§ **PROBLEM REQUIREMENTS**
Look for the word "issuecomment" in the material below, then report each line where it occurs.

§ **DATASET EXCERPTS**
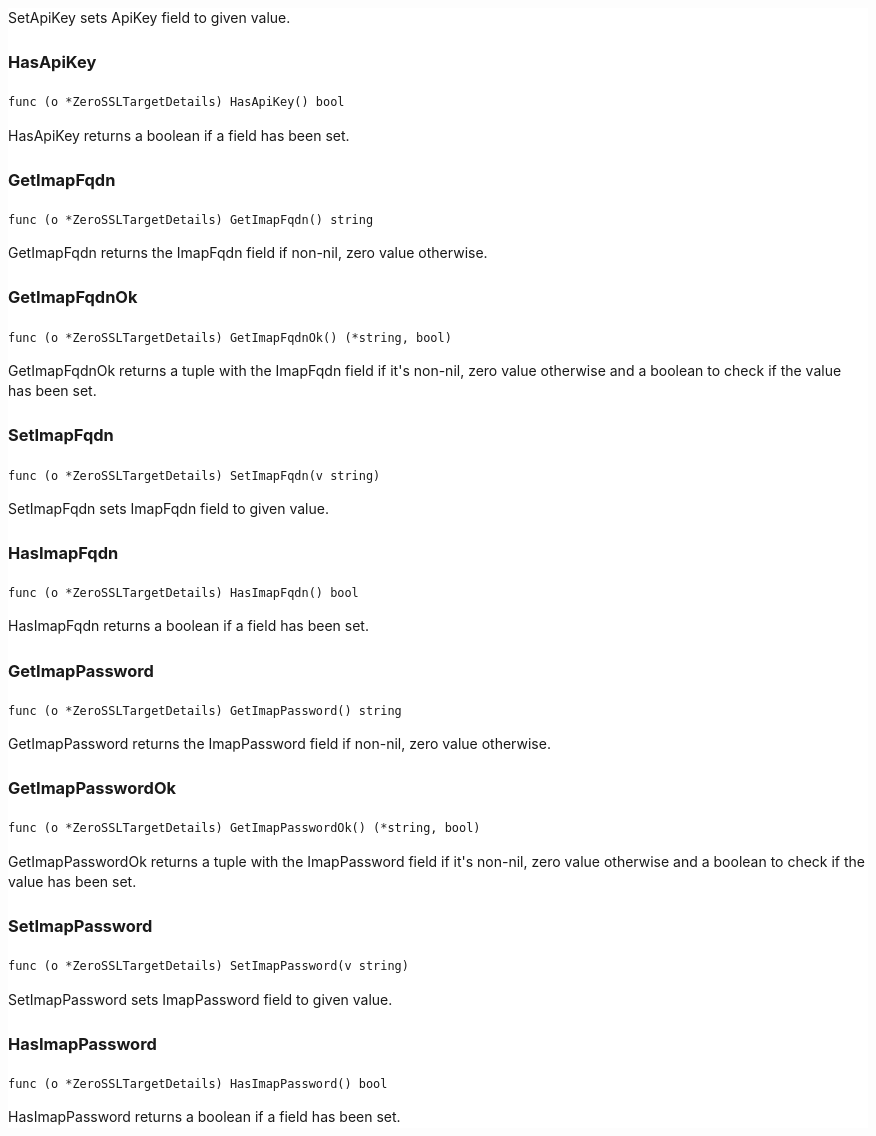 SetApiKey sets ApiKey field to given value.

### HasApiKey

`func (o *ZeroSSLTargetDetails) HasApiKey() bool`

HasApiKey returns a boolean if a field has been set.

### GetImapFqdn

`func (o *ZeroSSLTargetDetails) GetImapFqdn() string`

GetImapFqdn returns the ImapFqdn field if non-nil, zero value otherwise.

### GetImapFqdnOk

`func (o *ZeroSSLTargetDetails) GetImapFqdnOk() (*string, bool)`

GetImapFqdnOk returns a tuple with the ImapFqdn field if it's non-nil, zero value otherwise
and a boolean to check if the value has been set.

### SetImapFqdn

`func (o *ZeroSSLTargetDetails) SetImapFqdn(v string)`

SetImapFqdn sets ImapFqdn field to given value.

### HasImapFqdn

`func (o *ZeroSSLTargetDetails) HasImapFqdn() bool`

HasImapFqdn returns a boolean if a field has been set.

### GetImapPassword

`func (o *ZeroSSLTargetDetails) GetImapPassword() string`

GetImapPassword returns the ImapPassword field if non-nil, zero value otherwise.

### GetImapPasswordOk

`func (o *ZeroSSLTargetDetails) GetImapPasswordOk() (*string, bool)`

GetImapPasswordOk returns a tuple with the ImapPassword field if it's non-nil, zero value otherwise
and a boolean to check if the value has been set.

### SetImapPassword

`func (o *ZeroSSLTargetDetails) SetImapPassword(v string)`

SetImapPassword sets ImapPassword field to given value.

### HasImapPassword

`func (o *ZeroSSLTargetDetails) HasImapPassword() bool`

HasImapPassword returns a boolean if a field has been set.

...

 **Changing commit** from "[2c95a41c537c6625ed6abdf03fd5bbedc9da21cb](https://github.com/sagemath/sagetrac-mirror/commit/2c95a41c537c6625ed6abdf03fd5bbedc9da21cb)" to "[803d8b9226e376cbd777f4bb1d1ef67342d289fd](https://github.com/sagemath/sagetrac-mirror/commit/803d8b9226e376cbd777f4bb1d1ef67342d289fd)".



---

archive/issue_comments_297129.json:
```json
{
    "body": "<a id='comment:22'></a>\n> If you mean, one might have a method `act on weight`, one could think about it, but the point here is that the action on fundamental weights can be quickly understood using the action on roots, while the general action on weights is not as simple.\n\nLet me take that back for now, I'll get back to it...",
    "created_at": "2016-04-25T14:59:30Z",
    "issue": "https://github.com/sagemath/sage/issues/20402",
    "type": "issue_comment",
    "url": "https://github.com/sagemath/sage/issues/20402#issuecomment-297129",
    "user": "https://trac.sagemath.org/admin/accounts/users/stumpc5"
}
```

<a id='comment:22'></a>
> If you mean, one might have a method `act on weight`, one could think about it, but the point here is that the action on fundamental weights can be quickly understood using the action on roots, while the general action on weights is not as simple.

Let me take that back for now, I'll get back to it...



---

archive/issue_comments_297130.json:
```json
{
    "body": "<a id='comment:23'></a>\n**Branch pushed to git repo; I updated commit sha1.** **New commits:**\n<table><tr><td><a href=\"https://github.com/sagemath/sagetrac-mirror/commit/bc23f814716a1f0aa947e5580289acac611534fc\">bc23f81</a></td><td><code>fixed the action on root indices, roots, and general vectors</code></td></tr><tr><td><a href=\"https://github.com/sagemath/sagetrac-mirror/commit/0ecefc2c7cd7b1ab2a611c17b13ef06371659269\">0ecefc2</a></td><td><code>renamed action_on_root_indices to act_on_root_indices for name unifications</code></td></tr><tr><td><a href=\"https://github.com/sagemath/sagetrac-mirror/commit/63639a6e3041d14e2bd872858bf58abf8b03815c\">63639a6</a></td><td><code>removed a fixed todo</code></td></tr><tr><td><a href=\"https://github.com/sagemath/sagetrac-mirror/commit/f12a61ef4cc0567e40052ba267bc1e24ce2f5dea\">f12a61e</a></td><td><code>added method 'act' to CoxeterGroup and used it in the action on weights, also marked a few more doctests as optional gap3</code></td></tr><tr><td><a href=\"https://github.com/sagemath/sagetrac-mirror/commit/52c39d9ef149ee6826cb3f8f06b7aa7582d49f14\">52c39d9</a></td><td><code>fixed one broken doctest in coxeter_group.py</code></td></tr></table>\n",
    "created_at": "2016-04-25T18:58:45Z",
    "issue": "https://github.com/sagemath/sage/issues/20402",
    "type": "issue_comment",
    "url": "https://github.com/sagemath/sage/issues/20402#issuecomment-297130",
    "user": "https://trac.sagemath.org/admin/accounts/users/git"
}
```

§ **SOLUTION FOR THIS TASK**
    "url": "https://github.com/sagemath/sage/issues/20402#issuecomment-297129",
    "url": "https://github.com/sagemath/sage/issues/20402#issuecomment-297130",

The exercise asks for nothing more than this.